(The problem) Exactly how many lines of the data below include the string "Господният"? State the number and nothing more.
++++ Extracted material
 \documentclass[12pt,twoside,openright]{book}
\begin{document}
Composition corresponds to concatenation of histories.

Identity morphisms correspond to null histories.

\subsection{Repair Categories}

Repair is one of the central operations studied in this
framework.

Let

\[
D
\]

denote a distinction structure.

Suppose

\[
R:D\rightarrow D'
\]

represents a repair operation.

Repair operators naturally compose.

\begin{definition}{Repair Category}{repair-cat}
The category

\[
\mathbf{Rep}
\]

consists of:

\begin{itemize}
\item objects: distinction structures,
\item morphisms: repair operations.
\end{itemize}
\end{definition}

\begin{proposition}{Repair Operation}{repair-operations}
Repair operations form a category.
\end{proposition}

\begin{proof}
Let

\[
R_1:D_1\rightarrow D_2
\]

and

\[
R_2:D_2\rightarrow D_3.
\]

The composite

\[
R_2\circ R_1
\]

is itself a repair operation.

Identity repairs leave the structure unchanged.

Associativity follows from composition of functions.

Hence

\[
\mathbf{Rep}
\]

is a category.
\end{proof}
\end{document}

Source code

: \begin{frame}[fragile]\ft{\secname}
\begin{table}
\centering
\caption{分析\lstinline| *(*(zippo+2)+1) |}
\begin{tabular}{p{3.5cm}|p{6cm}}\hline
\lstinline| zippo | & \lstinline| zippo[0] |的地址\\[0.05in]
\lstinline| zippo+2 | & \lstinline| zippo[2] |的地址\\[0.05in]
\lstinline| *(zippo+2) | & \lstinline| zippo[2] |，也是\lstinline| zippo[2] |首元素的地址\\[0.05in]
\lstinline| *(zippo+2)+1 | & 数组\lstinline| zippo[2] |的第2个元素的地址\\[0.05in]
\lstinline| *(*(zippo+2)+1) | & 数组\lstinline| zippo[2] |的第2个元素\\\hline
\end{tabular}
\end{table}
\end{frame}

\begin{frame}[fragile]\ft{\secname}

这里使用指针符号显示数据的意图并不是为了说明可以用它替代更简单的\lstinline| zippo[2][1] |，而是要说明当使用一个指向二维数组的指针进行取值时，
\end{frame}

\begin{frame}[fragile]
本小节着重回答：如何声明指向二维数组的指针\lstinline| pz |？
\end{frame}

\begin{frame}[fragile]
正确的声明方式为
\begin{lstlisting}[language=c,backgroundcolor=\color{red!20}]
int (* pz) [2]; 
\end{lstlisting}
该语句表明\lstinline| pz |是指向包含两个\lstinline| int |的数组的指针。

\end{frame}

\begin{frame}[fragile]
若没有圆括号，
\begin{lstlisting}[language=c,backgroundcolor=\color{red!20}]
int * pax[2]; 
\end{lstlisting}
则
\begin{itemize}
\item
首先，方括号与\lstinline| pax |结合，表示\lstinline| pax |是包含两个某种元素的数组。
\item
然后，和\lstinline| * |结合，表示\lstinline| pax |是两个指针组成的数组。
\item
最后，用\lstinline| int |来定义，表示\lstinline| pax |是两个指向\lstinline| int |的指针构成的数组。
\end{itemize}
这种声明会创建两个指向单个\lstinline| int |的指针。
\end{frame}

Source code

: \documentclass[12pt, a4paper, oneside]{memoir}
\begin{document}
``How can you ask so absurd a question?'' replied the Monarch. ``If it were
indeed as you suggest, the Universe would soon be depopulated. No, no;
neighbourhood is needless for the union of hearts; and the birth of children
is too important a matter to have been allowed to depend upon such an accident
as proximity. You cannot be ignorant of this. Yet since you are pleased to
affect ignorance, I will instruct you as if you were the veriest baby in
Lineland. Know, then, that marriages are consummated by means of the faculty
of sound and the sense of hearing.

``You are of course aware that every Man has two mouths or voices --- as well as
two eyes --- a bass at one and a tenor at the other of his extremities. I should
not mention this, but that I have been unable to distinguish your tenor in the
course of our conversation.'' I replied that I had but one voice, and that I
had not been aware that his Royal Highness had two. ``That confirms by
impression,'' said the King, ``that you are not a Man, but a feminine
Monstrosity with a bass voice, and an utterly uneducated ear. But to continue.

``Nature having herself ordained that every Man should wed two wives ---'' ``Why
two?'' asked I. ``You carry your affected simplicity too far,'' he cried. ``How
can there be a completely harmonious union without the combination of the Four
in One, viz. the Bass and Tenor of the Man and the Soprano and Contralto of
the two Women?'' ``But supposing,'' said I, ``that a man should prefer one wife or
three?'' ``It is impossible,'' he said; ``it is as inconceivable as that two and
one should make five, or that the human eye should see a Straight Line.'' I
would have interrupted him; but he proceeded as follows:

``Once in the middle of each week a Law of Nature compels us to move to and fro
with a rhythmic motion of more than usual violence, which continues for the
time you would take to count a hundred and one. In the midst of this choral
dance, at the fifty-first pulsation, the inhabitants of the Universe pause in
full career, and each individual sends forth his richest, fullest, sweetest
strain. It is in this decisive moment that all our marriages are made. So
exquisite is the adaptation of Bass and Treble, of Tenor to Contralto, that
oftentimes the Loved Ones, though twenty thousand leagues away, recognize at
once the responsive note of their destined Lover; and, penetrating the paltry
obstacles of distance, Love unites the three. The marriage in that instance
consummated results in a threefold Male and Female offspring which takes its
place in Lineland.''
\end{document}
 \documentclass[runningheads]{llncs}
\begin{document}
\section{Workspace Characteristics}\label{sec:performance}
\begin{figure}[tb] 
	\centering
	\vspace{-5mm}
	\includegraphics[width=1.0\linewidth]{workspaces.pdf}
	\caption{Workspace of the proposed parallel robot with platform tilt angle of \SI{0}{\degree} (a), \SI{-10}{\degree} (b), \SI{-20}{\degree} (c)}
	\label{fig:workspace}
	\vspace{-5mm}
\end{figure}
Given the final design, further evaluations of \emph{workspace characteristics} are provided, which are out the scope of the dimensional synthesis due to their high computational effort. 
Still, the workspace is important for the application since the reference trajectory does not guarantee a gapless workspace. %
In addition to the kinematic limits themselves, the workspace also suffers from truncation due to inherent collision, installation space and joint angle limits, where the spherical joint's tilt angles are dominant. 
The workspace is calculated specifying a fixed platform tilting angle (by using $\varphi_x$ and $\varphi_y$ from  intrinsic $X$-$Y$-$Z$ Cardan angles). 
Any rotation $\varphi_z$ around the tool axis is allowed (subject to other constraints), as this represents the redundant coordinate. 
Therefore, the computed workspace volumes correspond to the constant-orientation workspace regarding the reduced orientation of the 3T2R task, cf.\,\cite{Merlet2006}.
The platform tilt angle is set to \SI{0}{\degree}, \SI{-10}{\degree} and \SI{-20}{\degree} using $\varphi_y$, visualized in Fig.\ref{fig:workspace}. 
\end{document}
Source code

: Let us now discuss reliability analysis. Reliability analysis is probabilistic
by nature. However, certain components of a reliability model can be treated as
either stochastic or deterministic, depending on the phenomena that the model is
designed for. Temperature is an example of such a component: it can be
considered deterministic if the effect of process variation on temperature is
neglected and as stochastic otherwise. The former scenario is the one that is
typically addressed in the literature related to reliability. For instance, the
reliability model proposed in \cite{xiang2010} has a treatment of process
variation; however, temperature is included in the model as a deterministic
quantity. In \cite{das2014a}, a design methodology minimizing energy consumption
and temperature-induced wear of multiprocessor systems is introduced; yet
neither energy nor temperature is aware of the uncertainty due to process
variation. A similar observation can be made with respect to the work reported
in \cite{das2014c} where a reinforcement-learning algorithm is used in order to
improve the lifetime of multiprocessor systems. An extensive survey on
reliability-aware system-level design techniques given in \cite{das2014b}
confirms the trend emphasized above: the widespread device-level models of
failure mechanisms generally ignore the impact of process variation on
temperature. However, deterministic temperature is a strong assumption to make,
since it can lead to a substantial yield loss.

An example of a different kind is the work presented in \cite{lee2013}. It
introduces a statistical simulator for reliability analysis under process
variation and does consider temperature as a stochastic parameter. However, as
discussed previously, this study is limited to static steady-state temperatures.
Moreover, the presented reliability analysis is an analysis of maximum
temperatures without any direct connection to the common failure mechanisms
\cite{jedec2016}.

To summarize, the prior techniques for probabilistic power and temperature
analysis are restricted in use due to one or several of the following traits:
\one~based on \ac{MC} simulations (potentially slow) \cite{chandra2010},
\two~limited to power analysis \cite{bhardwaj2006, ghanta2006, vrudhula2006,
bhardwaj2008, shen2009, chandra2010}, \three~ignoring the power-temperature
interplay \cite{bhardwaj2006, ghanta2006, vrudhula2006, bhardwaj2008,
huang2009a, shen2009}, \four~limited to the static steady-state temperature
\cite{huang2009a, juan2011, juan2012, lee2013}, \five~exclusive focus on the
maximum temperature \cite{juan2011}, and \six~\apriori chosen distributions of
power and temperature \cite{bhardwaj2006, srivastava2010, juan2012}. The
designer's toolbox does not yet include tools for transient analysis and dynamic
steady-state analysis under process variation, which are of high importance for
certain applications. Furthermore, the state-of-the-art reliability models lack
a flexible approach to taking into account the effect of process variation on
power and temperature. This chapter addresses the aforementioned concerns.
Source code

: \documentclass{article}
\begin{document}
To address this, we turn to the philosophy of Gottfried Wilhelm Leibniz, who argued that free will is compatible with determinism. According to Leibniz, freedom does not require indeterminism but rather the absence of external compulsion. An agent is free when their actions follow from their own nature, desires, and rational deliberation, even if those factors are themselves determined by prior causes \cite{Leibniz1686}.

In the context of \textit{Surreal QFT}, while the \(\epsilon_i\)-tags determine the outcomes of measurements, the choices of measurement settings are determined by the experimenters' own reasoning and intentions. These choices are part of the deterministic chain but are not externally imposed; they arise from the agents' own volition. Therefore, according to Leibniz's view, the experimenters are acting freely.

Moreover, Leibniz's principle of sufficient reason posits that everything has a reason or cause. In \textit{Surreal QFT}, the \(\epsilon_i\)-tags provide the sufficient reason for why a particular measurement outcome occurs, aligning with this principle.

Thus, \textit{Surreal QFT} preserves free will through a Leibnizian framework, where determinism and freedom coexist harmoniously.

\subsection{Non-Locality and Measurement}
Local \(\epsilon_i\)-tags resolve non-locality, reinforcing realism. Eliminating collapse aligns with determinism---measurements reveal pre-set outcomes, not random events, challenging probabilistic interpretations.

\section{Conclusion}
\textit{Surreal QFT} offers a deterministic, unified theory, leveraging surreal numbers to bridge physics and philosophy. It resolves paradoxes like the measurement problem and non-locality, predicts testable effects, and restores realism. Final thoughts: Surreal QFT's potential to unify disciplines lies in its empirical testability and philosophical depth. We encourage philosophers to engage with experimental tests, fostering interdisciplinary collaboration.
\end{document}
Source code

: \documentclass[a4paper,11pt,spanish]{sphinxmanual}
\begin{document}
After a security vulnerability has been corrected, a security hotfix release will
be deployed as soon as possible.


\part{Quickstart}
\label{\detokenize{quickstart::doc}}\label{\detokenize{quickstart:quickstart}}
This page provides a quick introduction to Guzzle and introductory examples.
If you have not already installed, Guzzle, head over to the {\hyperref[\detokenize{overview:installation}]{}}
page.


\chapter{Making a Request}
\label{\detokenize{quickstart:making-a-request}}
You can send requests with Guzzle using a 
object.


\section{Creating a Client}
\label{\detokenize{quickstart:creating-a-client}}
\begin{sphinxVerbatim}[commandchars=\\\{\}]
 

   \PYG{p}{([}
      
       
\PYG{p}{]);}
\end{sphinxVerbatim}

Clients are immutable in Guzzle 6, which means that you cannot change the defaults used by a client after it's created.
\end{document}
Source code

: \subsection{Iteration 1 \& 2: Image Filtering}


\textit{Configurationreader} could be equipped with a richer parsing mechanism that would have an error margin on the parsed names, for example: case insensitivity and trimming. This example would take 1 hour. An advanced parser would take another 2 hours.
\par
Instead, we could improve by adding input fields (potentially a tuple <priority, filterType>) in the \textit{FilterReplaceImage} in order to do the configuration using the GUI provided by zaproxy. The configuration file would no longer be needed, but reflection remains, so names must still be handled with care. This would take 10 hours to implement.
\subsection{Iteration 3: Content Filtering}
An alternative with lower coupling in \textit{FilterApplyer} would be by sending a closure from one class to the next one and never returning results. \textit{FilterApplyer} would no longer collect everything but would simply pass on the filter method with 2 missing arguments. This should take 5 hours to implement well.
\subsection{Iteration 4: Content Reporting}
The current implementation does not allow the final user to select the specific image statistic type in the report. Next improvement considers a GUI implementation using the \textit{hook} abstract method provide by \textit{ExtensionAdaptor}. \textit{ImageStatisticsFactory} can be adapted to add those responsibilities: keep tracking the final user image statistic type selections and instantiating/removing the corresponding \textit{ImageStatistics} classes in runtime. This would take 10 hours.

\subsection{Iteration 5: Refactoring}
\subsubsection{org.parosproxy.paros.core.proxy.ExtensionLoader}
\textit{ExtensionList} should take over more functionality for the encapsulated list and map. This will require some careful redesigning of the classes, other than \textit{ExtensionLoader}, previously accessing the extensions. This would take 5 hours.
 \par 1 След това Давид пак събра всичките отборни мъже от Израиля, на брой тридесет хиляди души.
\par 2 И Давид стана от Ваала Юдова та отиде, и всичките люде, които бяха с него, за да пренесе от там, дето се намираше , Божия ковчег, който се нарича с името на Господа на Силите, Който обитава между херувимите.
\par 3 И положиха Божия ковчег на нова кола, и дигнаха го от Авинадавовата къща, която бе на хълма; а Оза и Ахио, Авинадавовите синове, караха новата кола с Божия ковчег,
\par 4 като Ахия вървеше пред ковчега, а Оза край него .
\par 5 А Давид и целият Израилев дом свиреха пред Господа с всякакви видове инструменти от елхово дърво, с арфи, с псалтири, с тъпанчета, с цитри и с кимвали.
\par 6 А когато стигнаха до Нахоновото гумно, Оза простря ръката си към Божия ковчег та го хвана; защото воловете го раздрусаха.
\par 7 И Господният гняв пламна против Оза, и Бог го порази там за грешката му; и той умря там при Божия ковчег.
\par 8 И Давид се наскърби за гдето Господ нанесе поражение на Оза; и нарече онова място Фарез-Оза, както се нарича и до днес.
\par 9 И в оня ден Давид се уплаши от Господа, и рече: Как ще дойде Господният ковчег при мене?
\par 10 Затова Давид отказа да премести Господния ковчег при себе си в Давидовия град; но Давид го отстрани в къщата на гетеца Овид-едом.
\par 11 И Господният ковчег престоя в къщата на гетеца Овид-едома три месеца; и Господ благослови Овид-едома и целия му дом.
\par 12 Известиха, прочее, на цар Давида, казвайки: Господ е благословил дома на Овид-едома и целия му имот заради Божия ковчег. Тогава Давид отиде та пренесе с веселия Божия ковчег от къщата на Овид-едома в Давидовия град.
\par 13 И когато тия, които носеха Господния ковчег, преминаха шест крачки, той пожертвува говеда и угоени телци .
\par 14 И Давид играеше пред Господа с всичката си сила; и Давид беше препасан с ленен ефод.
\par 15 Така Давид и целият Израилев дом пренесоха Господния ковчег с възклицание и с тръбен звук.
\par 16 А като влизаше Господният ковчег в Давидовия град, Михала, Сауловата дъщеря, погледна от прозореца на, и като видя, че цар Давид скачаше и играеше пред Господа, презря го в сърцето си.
++++++++
(Reply to the exercise) 4